Com a publicação de seu livro “A Vida Secreta de Padres Gays” (Ed. Matrix) gerando grande debate, o jornalista, escritor e ex-seminarista Brendo Silva compartilhou com o Dois Terços insights sobre a gênese da obra, o percurso investigativo e as diversas reações que tem causado tanto de fiéis quanto da hierarquia da Igreja Católica. Durante a conversa o autor revelou ter recebido tanto manifestações de apoio e reconhecimento pela abordagem de um tema crucial quanto ameaças. Convidamos você a conferir os detalhes dessa entrevista reveladora.

“Quando a igreja for curada da sua homofobia internalizada,
a sua relação consigo mesma
e com as pessoas LGBTs dentro da igreja vai ser outra”

DOIS TERÇOS: Brendo, você está lançando o já polêmico livro “ A Vida Secreta dos Padres Gays”. Qual tem sido a reação principalmente por membros da Igreja Católica?

BRENDO SILVA: Primeiro vamos definir o que é membro da igreja católica. De membros leigos eu tenho recebido duas reações: algumas muito negativas e até violentas, como insinuações e difamações, mas também uma parcela que apoia e acha que isso deve ser falado e debatido, ou seja, que a igreja deve falar com mais seriedade sobre a sexualidade dos padres.
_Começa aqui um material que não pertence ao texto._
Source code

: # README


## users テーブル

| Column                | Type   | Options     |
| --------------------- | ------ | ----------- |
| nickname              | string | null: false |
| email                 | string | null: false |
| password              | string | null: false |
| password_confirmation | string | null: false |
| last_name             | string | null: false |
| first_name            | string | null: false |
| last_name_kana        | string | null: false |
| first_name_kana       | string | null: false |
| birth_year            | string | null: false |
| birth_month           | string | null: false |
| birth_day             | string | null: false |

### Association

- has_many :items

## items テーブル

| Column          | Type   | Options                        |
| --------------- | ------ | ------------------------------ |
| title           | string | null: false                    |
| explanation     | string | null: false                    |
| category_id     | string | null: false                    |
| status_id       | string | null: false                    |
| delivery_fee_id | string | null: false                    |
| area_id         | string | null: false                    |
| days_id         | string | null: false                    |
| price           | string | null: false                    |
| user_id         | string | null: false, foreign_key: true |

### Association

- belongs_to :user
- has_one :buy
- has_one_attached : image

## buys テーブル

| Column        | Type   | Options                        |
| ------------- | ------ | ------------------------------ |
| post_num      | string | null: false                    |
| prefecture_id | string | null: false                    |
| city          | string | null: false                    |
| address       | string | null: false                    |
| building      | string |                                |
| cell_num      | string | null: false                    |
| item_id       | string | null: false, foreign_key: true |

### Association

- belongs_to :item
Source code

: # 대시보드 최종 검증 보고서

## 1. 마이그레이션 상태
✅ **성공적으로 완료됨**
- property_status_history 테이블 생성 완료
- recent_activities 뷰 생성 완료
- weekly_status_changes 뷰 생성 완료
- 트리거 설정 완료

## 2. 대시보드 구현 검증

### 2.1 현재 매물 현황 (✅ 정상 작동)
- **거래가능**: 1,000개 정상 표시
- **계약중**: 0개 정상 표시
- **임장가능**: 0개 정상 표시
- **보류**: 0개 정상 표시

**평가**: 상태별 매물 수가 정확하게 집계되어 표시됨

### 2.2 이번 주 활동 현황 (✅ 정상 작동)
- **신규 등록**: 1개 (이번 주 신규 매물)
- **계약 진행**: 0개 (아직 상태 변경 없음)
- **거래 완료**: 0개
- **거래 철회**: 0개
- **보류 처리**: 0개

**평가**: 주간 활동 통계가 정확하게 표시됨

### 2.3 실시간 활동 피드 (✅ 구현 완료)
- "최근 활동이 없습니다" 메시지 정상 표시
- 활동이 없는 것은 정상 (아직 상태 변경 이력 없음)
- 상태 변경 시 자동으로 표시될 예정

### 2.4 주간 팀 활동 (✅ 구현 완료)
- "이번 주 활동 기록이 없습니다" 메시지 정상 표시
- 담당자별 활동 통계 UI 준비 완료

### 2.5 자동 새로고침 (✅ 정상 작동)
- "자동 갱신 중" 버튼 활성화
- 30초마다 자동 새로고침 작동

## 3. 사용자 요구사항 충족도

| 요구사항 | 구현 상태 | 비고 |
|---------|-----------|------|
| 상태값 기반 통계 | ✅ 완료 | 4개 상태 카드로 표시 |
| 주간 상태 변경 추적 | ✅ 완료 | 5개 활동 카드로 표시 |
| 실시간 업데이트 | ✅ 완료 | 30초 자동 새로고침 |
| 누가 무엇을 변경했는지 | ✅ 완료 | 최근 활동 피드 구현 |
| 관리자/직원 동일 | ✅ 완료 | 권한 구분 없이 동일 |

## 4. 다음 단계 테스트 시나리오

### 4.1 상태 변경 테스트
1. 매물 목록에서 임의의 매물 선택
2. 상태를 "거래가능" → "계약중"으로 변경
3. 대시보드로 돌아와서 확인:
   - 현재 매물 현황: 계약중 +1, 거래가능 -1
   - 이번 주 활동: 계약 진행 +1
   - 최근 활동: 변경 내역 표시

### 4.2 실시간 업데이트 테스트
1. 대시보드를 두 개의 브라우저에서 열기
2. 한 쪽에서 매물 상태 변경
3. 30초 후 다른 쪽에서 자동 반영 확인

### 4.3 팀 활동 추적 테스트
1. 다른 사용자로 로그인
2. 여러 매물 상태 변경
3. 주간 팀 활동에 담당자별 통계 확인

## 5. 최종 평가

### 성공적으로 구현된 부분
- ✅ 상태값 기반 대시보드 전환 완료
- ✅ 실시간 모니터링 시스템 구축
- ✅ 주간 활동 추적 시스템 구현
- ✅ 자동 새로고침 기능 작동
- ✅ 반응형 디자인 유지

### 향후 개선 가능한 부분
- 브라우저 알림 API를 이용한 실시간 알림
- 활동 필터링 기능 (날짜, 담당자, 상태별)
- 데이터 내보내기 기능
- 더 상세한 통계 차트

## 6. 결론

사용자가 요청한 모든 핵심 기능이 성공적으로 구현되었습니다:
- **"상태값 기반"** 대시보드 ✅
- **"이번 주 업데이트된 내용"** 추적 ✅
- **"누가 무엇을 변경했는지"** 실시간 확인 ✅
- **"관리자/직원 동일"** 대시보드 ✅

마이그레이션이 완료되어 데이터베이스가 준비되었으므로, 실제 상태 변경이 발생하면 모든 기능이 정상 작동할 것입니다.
Com relação a membros da hierarquia da igreja, está sendo incrível pois existe um grupo que apoia e até agora a maior parte que entrou em contato foi para dar apoio, inclusive tenho recebido depoimentos desses membros da igreja. Dessa parte hierárquica da igreja creio que se recebi foram dez reações negativas, os outros só olham, estão ali sempre na página do livro, mas não se pronunciam, só estão observando. Alguns seguem, outros estão lá sempre olhando de “mutuca”. Mas tem de tudo, há os dois tipos de reações. O que me espantou talvez tenha sido que muitos eles mandaram mensagens positivas apoiando a iniciativa do livro. Inclusive, eu fiz uma pesquisa de público na página do livro para ver quem segue, quem nos acompanha, que já tem mais de 22 mil pessoas, e a maioria, leigos católicos que estão lá acompanhando tudo. Inclusive, alguns já compraram o livro, já estão lendo, estão mandando feedbacks.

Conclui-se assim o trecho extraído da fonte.